Lesson 15: Tests Concerning Regression and Correlation

Lesson 15: Tests Concerning Regression and Correlation

Overview

In lessons 35 and 36, we learned how to calculate point and interval estimates of the intercept and slope parameters, \(\alpha\) and \(\beta\), of a simple linear regression model:

\(Y_i=\alpha+\beta(x_i-\bar{x})+\epsilon_i\)

with the random errors \(\epsilon_i\) following a normal distribution with mean 0 and variance \(\sigma^2\). In this lesson, we'll learn how to conduct a hypothesis test for testing the null hypothesis that the slope parameter equals some value, \(\beta_0\), say. Specifically, we'll learn how to test the null hypothesis \(H_0:\beta=\beta_0\) using a \(t\)-statistic.

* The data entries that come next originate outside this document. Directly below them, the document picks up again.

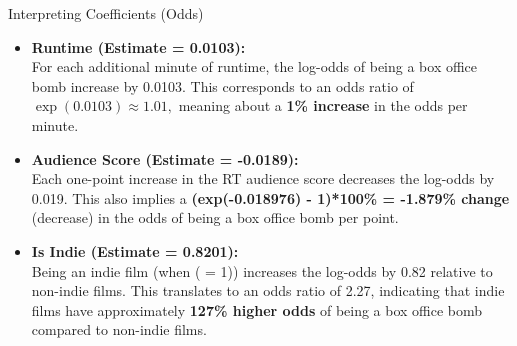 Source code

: \documentclass[
  10pt,
  ignorenonframetext,
]{beamer}
\begin{document}
\begin{frame}{Interpreting Coefficients (Odds)}
\label{interpreting-coefficients-odds}
\scriptsize

\begin{itemize}
\item
  \textbf{Runtime (Estimate = 0.0103):}\\
  For each additional minute of runtime, the log-odds of being a box
  office bomb increase by 0.0103. This corresponds to an odds ratio of
  \(\exp(0.0103) \approx 1.01,\) meaning about a \textbf{1\% increase}
  in the odds per minute.
\item
  \textbf{Audience Score (Estimate = -0.0189):}\\
  Each one-point increase in the RT audience score decreases the
  log-odds by 0.019. This also implies a \textbf{(exp(-0.018976) -
  1)*100\% = -1.879\% change} (decrease) in the odds of being a box
  office bomb per point.
\item
  \textbf{Is Indie (Estimate = 0.8201):}\\
  Being an indie film (when ( = 1)) increases the
  log-odds by 0.82 relative to non-indie films. This translates to an
  odds ratio of 2.27, indicating that indie films have approximately
  \textbf{127\% higher odds} of being a box office bomb compared to
  non-indie films.
\end{itemize}
\end{frame}
\end{document}
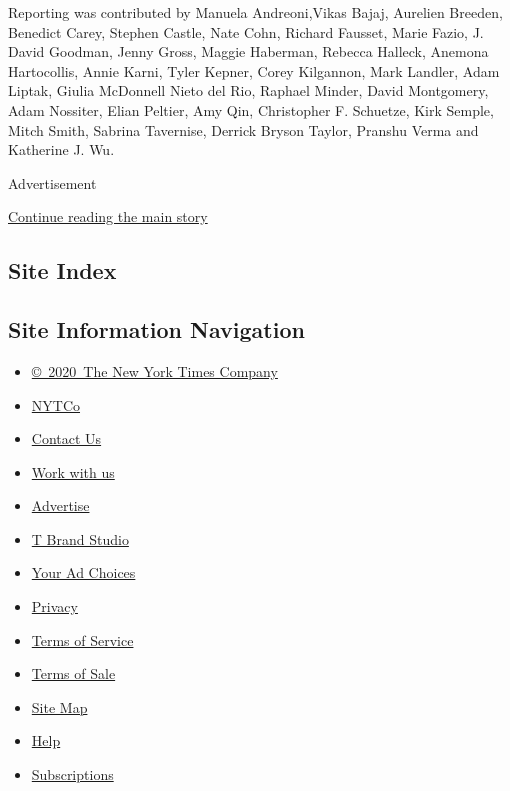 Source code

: Reporting was contributed by Manuela Andreoni,Vikas Bajaj, Aurelien
Breeden, Benedict Carey, Stephen Castle, Nate Cohn, Richard Fausset,
Marie Fazio, J. David Goodman, Jenny Gross, Maggie Haberman, Rebecca
Halleck, Anemona Hartocollis, Annie Karni, Tyler Kepner, Corey
Kilgannon, Mark Landler, Adam Liptak, Giulia McDonnell Nieto del Rio,
Raphael Minder, David Montgomery, Adam Nossiter, Elian Peltier, Amy Qin,
Christopher F. Schuetze, Kirk Semple, Mitch Smith, Sabrina Tavernise,
Derrick Bryson Taylor, Pranshu Verma and Katherine J. Wu.

Advertisement

\protect\hyperlink{after-bottom}{Continue reading the main story}

\hypertarget{site-index}{%
\subsection{Site Index}\label{site-index}}

\hypertarget{site-information-navigation}{%
\subsection{Site Information
Navigation}\label{site-information-navigation}}

\begin{itemize}
\tightlist
\item
  \href{https://help.nytimes3xbfgragh.onion/hc/en-us/articles/115014792127-Copyright-notice}{©~2020~The
  New York Times Company}
\end{itemize}

\begin{itemize}
\tightlist
\item
  \href{https://www.nytco.com/}{NYTCo}
\item
  \href{https://help.nytimes3xbfgragh.onion/hc/en-us/articles/115015385887-Contact-Us}{Contact
  Us}
\item
  \href{https://www.nytco.com/careers/}{Work with us}
\item
  \href{https://nytmediakit.com/}{Advertise}
\item
  \href{http://www.tbrandstudio.com/}{T Brand Studio}
\item
  \href{https://www.nytimes3xbfgragh.onion/privacy/cookie-policy\#how-do-i-manage-trackers}{Your
  Ad Choices}
\item
  \href{https://www.nytimes3xbfgragh.onion/privacy}{Privacy}
\item
  \href{https://help.nytimes3xbfgragh.onion/hc/en-us/articles/115014893428-Terms-of-service}{Terms
  of Service}
\item
  \href{https://help.nytimes3xbfgragh.onion/hc/en-us/articles/115014893968-Terms-of-sale}{Terms
  of Sale}
\item
  \href{https://spiderbites.nytimes3xbfgragh.onion}{Site Map}
\item
  \href{https://help.nytimes3xbfgragh.onion/hc/en-us}{Help}
\item
  \href{https://www.nytimes3xbfgragh.onion/subscription?campaignId=37WXW}{Subscriptions}
\end{itemize}

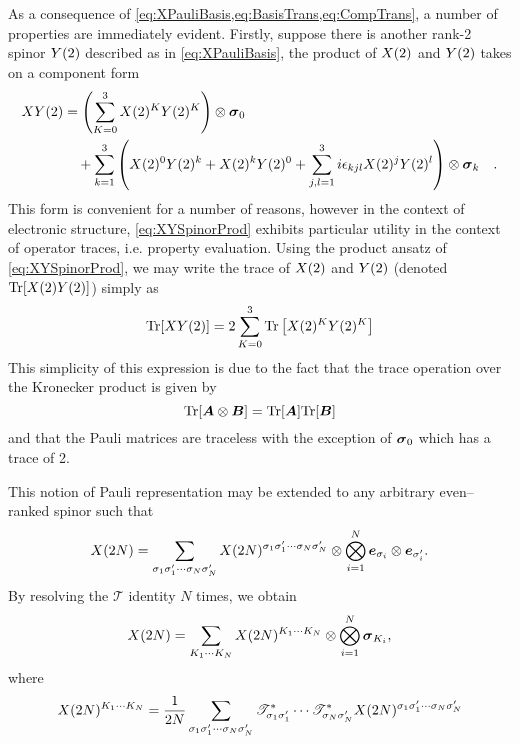 As a consequence of \cref{eq:XPauliBasis,eq:BasisTrans,eq:CompTrans}, a number of properties are immediately evident. Firstly,
suppose there is another rank-2 spinor $\spinor{2}{Y}$ described as in \cref{eq:XPauliBasis}, the product of $\spinor{2}{X}$ and 
$\spinor{2}{Y}$ takes on a component form
\begin{align}
\label{eq:XYSpinorProd}
\spinor{2}{XY} &= \left(\sum_{K = 0 }^3 \spinor{2}{X}^K \spinor{2}{Y}^K\right) \otimes \pauli{0}   \nonumber \\
&\quad  + \sum_{k = 1}^3 \left( \spinor{2}{X}^0 \spinor{2}{Y}^k + \spinor{2}{X}^k \spinor{2}{Y}^0 + \sum_{j,l = 1}^3 i\epsilon_{kjl}\spinor{2}{X}^j \spinor{2}{Y}^l \right) 
    \otimes \pauli{k}
    \quad.
\end{align}
This form is convenient for a number of reasons, however in the context of electronic structure, \cref{eq:XYSpinorProd} exhibits particular utility in the
context of operator traces, i.e. property evaluation. Using the product ansatz of \cref{eq:XYSpinorProd}, we may write the trace of $\spinor{2}{X}$ and
$\spinor{2}{Y}$ (denoted $\mathrm{Tr}[\spinor{2}{X}\spinor{2}{Y}]$) simply as
\begin{equation}
\mathrm{Tr}[\spinor{2}{XY}] = 2\sum_{K = 0}^3 \mathrm{Tr}\left[\spinor{2}{X}^K\spinor{2}{Y}^K\right]
\end{equation}
This simplicity of this expression is due to the fact that the trace operation over the Kronecker product is given by
\begin{equation}
\mathrm{Tr}[\vc{A} \otimes \vc{B}] = \mathrm{Tr}[\vc{A}]\mathrm{Tr}[\vc{B}]
\end{equation}
and that the Pauli matrices are traceless with the exception of $\pauli{0}$ which has a trace of 2.

This notion of Pauli representation may be extended to any arbitrary even--ranked spinor such that
\begin{equation}
\spinor{2N}{X} = \sum_{\sigma_1\sigma_1'\cdots \sigma_N\sigma_N'} \spinor{2N}{X}^{\sigma_1\sigma_1'\cdots \sigma_N\sigma_N'} \otimes 
  \bigotimes_{i = 1}^N  \vc e_{\sigma_i} \otimes \vc e_{\sigma_i'}.
\end{equation}
By resolving the $\mathscr{T}$ identity $N$ times, we obtain
\begin{equation}
\spinor{2N}{X} = \sum_{K_1\cdots K_N} \spinor{2N}{X}^{K_1\cdots K_N} \otimes
  \bigotimes_{i=1}^N \pauli{K_i},
\end{equation}
where
\begin{equation}
\spinor{2N}{X}^{K_1\cdots K_N} = \frac{1}{2N} \sum_{\sigma_1\sigma_1'\cdots \sigma_N\sigma_N'} 
  \mathscr{T}^*_{\sigma_1\sigma'_1}\cdots\mathscr{T}^*_{\sigma_N\sigma'_N}\spinor{2N}{X}^{\sigma_1\sigma_1'\cdots \sigma_N\sigma_N'}  
\end{equation}

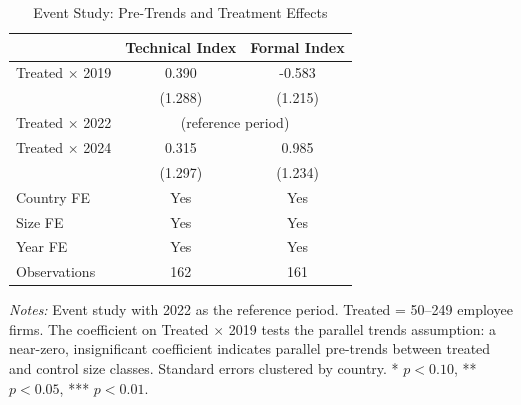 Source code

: \begin{table}[H]
\centering
\caption{Event Study: Pre-Trends and Treatment Effects}
\label{tab:event_study}
\begin{threeparttable}
\begin{tabular}{lcc}
\toprule
 & Technical Index & Formal Index \\
\midrule
Treated $\times$ 2019 & 0.390 & -0.583 \\
 & (1.288) & (1.215) \\
Treated $\times$ 2022 & \multicolumn{2}{c}{(reference period)} \\
Treated $\times$ 2024 & 0.315 & 0.985 \\
 & (1.297) & (1.234) \\
\midrule
Country FE & Yes & Yes \\
Size FE & Yes & Yes \\
Year FE & Yes & Yes \\
Observations & 162 & 161 \\
\bottomrule
\end{tabular}
\begin{tablenotes}[flushleft]
\small
\item \textit{Notes:} Event study with 2022 as the reference period. Treated = 50--249 employee firms. The coefficient on Treated $\times$ 2019 tests the parallel trends assumption: a near-zero, insignificant coefficient indicates parallel pre-trends between treated and control size classes. Standard errors clustered by country. * $p<0.10$, ** $p<0.05$, *** $p<0.01$.
\end{tablenotes}
\end{threeparttable}
\end{table}
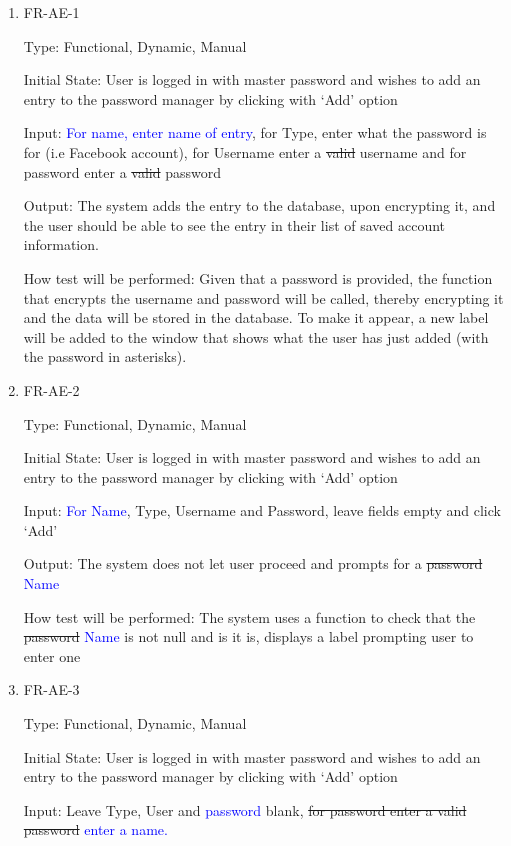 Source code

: \documentclass[12pt, titlepage]{article}
\begin{document}
\begin{enumerate}
\item{FR-AE-1\\}

Type: Functional, Dynamic, Manual

Initial State: User is logged in with master password and wishes to add an entry to the password manager by clicking with ‘Add’ option

Input: \textcolor{blue}{For name, enter name of entry}, for Type, enter what the password is for (i.e Facebook account), for Username enter a \sout{valid} username and for password enter a \sout{valid} password

Output: The system adds the entry to the database, upon encrypting it, and the user should be able to see the entry in their list of saved account information.

How test will be performed: Given that a password is provided, the function that encrypts the username and password will be called, thereby encrypting it and the data will be stored in the database. To make it appear, a new label will be added to the window that shows what the user has just added (with the password in asterisks).

\item{FR-AE-2\\}

Type: Functional, Dynamic, Manual

Initial State: User is logged in with master password and wishes to add an entry to the password manager by clicking with ‘Add’ option

Input: \textcolor{blue}{For Name}, Type, Username and Password, leave fields empty and click ‘Add’

Output: The system does not let user proceed and prompts for a \sout{password} \textcolor{blue}{Name}

How test will be performed: The system uses a function to check that the \sout{password} \textcolor{blue}{Name} is not null and is it is, displays a label prompting user to enter one

\item{FR-AE-3\\}

Type: Functional, Dynamic, Manual

Initial State: User is logged in with master password and wishes to add an entry to the password manager by clicking with ‘Add’ option

Input: Leave Type, User and \textcolor{blue}{password} blank, \sout{for password enter a valid password} \textcolor{blue}{enter a name.}


\end{enumerate}
\end{document}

Now, perhaps it is not a point that has been emphasized yet, but if you take a look at the form of the simple linear regression model, you'll notice that the response \(Y\)'s are denoted using a capital letter, while the predictor \(x\)'s are denoted using a lowercase letter. That's because, in the simple linear regression setting, we view the predictors as fixed values, whereas we view the responses as random variables whose possible values depend on the population \(x\) from which they came. Suppose instead that we had a situation in which we thought of the pair \((X_i, Y_i)\) as being a random sample, \(i=1, 2, \ldots, n\), from a bivariate normal distribution with parameters \(\mu_X\), \(\mu_Y\), \(\sigma^2_X\), \(\sigma^2_Y\) and \(\rho\). Then, we might be interested in testing the null hypothesis \(H_0:\rho=0\), because we know that if the correlation coefficient is 0, then \(X\) and \(Y\) are independent random variables. For this reason, we'll learn, not one, but three (!) possible hypothesis tests for testing the null hypothesis that the correlation coefficient is 0. Then, because we haven't yet derived an interval estimate for the correlation coefficient, we'll also take the time to derive an approximate confidence interval for \(\rho\).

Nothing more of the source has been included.